# Diving Tex Edwards - May 30



## Turtlebait (Dec 3, 2008)

Took nephew Jeremy and his dad, Scott, to Tex Edwards on a near calm day. Water temp on top was 78, and 73 on the bottom. Viz was 15ft on top and 30ft on the bottom with no current.

Tried out my new Bare Night Wing BC. It performed fantastic! Hundreds of nice and legal Red Snapper (too bad it ain't Monday!). Lots of juvenile grouper, black snapper, amberjack, etc. - in other words, nothing to shoot at!

Jeremy performed flawlessly during his only 3rd Gulf dive to date. He had a little buoyancy issue on the bottom, bouncing up and down at times, but finally got the hang of it.
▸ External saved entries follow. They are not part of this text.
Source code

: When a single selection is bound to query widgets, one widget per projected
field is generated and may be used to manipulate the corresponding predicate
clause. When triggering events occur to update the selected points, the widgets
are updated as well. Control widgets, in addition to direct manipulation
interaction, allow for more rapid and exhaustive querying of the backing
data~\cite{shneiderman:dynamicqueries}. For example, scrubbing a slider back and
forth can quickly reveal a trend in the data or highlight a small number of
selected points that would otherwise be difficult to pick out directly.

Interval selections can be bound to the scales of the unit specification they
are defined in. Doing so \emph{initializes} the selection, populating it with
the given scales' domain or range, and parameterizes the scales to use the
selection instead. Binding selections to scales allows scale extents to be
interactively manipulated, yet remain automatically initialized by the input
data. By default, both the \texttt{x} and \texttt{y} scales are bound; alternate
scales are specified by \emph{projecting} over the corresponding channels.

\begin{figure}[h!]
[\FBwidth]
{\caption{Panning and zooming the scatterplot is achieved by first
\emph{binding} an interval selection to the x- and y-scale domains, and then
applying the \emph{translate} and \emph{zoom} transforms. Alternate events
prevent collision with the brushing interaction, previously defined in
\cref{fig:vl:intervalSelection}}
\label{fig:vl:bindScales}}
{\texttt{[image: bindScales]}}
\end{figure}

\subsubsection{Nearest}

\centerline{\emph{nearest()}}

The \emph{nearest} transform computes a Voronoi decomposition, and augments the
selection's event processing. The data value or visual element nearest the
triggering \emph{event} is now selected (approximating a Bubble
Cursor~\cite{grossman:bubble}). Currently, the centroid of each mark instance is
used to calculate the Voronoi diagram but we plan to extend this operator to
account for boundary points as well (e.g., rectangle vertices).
His dad, Scott, caught a lane snapper. Only keeper off the wreck, the rest of the fish were 5 to 10lb Red Snapper!

We moved on to the Oops barge for the second dive. Same basic conditions as Tex. Made a few friends when the fishing boat about a 100ft north of us, fouled his anchor in the wreck, and I graciously offered to go down and untangle it for them. Jeremy met me at our descent line, but forgot my speargun, so I had to go back up and get it.
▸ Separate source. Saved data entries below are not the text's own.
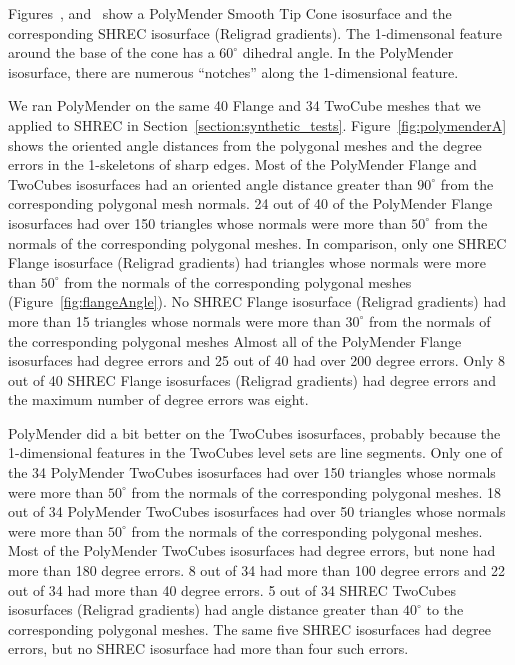 Figures~, 
and~
show a PolyMender Smooth Tip Cone isosurface and 
the corresponding SHREC isosurface (Religrad gradients).
The 1-dimensonal feature around the base of the cone has a $60^\circ$ dihedral angle.
In the PolyMender isosurface,
there are numerous ``notches'' along the 1-dimensional feature.

We ran PolyMender on the same 40 Flange and 34 TwoCube meshes
that we applied to SHREC in Section~\ref{section:synthetic_tests}.
Figure~\ref{fig:polymenderA} shows the oriented angle distances from the polygonal meshes
and the degree errors in the 1-skeletons of sharp edges.
Most of the PolyMender Flange and TwoCubes isosurfaces had an oriented angle distance greater than $90^\circ$
from the corresponding polygonal mesh normals.
24 out of 40 of the PolyMender Flange isosurfaces had over 150 triangles
whose normals were more than $50^\circ$ from the normals of the corresponding polygonal meshes.
In comparison, only one SHREC Flange isosurface (Religrad gradients) had triangles
whose normals were more than $50^\circ$ from the normals of the corresponding polygonal meshes
(Figure~\ref{fig:flangeAngle}).
No SHREC Flange isosurface (Religrad gradients) had more than 15 triangles
whose normals were more than $30^\circ$ from the normals of the corresponding polygonal meshes
Almost all of the PolyMender Flange isosurfaces had degree errors
and 25 out of 40 had over 200 degree errors.
Only 8 out of 40 SHREC Flange isosurfaces (Religrad gradients) had degree errors
and the maximum number of degree errors was eight.

PolyMender did a bit better on the TwoCubes isosurfaces,
probably because the 1-dimensional features in the TwoCubes level sets are line segments.
Only one of the 34 PolyMender TwoCubes isosurfaces had over 150 triangles
whose normals were more than $50^\circ$ from the normals of the corresponding polygonal meshes.
18 out of 34 PolyMender TwoCubes isosurfaces had over 50 triangles
whose normals were more than $50^\circ$ from the normals of the corresponding polygonal meshes.
Most of the PolyMender TwoCubes isosurfaces had degree errors,
but none had more than 180 degree errors.
8 out of 34 had more than 100 degree errors
and 22 out of 34 had more than 40 degree errors.
5 out of 34 SHREC TwoCubes isosurfaces (Religrad gradients)
had angle distance greater than $40^\circ$ to the corresponding polygonal meshes.
The same five SHREC isosurfaces had degree errors,
but no SHREC isosurface had more than four such errors.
Oops barge, what little there was of it, was loaded with hundreds of barely legal Red Snapper. Everything else was juvenile, just like Tex. Again, no glory with the speargun!
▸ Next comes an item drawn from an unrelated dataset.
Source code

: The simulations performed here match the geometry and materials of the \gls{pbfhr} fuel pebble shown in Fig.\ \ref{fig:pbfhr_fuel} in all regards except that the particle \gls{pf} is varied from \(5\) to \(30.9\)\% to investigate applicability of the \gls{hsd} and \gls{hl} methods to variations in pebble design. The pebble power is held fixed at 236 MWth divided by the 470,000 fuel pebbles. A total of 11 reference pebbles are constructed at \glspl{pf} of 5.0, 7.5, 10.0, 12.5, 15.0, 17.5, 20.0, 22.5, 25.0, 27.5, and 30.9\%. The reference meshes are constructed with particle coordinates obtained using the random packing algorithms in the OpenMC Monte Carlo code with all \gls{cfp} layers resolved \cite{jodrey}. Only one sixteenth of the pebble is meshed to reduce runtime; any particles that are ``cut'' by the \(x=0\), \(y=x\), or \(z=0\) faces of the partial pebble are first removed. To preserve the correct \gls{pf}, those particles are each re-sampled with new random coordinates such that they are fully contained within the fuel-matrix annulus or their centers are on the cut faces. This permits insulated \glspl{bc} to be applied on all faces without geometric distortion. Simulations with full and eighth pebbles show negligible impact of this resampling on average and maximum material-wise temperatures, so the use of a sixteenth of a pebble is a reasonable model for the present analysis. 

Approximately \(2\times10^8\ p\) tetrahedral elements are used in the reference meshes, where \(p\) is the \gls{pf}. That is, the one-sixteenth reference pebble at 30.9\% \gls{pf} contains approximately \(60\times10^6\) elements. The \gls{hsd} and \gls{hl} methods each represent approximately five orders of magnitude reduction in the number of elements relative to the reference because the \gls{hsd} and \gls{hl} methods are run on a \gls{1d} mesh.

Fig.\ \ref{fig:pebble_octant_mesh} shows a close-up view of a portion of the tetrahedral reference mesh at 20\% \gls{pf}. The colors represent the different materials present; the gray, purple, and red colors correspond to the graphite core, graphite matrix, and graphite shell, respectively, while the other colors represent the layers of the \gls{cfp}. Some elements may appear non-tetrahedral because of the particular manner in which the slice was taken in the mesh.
Apparently, the boat experienced a wind shift, because when we tried to pull up the descent/ascent line it fouled on the wreck, necessitating a pop dive with a short tank to free it.

Scott caught another fine lane snapper and a couple of throwback 10lb Red Snapper!

Jeremy again performed flawlessly on his 4th Gulf dive. We even grilled hot dogs on my propane stainless kettle, which mounts in a rod holder. MMMMM those dogs were GOOD!

Not much to brag about fish wise, but nephew wise, I am extremely proud of Jeremy. He's becoming a safe, fun dive buddy. - Ric


----------



## lobsterman (Sep 30, 2007)

It's awesome to see younguns excel.


----------



## Evensplit (Oct 2, 2007)

Congrats on a great day andthanks for the Report!


----------